And of course many of us who now live here have, like yourself, had experience of living and working in countries other than the UK and Spain. I lived for many years in London, have lived in Dorset and spent long periods of time in many European countries and in North America. We can bounce our Spanish experiences off what we've learned in other places and make reasonable comparisons and judgments, allowing of course for the passing of time and other changes.
But even with that experience, if you're not brain-dead you are constantly learning something new.
I do get a bit taken aback at times by the obvious callowness and lack of experience of some people who are ready and willing to throw up their whole lives - and sometimes those of their children - to start on a new life in a country which, whilst not the banana republic some make it out to be, has a whole new set of customs and languages with which any immigrant has to come to grips.
I keep thinking back to my experience of the years spent living in the Czech Republic....All those decades of visiting, getting reasonable fluent in the language, making friends over decades....yet no way was I prepared for the actual experience of living full-time even in a 'civilised' capital city like Prague.
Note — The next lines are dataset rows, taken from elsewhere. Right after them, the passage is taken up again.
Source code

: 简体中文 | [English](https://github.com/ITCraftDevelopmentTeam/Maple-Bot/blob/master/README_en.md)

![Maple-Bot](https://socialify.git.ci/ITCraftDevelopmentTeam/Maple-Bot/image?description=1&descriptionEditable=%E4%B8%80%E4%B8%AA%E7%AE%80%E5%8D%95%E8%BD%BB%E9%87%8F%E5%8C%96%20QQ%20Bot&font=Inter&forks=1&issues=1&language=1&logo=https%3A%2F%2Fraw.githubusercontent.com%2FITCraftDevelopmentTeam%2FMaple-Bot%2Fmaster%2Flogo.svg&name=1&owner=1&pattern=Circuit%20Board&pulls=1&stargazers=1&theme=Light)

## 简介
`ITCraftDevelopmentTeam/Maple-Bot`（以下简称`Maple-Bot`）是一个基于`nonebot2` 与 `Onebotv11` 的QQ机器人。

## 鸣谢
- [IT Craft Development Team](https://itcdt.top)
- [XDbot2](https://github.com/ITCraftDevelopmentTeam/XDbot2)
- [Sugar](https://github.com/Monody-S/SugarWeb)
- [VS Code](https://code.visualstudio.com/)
Shopping, dealing with every-day bureaucracy, getting used to the subtle differences of culture....it all took some getting used to.
As for crime and bureaucracy....both, in the UK and Spain, cannot compared to Eastern Europe. Mind you, if you are physically assaulted or robbed or your house is burgled it makes no real difference where you are. Your perceptions are changed forever, no matter what may or may no happen in Birmingham, Berlin, Barcelona or Beijing.


----------



## mrypg9

Expatliving said:


> Likewise, how can anybody pass judgement on the rights and wrongs of living in a metropolis with the huge costs and problems associated?


People who lived there before coming to Spain?


----------



## Pesky Wesky

Expatliving said:


> My experiences, currently, are based on living in the biggest city in the UK and far bigger than anything in Spain. How can I seriously identify with a person who say, lives in the Cotwolds, or how about Scotland? The pressures and concerns have similarities in core issues, politics and society, but how can I make a reasoned comment on a subject related to say, living near the sea or countryside issues? Likewise, how can anybody pass judgement on the rights and wrongs of living in a metropolis with the huge costs and problems associated? No one on here needs to hear me go on regarding the underlying reasoning for me moving to Spain this coming spring, but if you want a clue, just open up a London biased newspaper and read on.
> 
> Whilst change is good for society, the implications for cost to service that 'change' are massive. We already subsidise one part of the UK, now we (tax payer - I'm still working for the foreseeable future) are expected to pay for the newly created social demands that come with EU membership ... No prizes for that rather awkward conversion.
> 
> So, family in tow, I head to Spain, I will pay my taxes, I'll pay for private health insurance (I should repeat that) and I will contribute to my community. I'm certainly not xenophobic, I'll embrace Spanish life and will question quite why people retire/move to Spain, only to rush into a newly created British ghetto, where those same people can recreate their own personal utopia, based on what they wanted the UK still to be?
> 
> I'll open my arms to everything that comes to me and my family in Spain, the good and the bad. I won't hide away, but I'll choose to be tactful and not to hurt or annoy other residents in my community. The same thing applies on this forum, it's easy to be a 'smart arse' or 'know all' via your fingertips, but as you probably know PW those sort of attitudes disappear when you meet some of the detractors face to face.
> 
> Come rain or shine, I'll head to Spain, perhaps to create my own Utopia? I leave behind Europe's greatest city and a country pretending to be on the up. No regrets and I'll take on all the red tape and nonsense thrown at me ... because that's what I'm use to.
> 
> References to being 'brave' and having 'courage' are people being polite and not wanting to offend people, with their worries and concerns? I take note of your slight cynicism, it takes a lot of courage to be brave sometimes with replies ...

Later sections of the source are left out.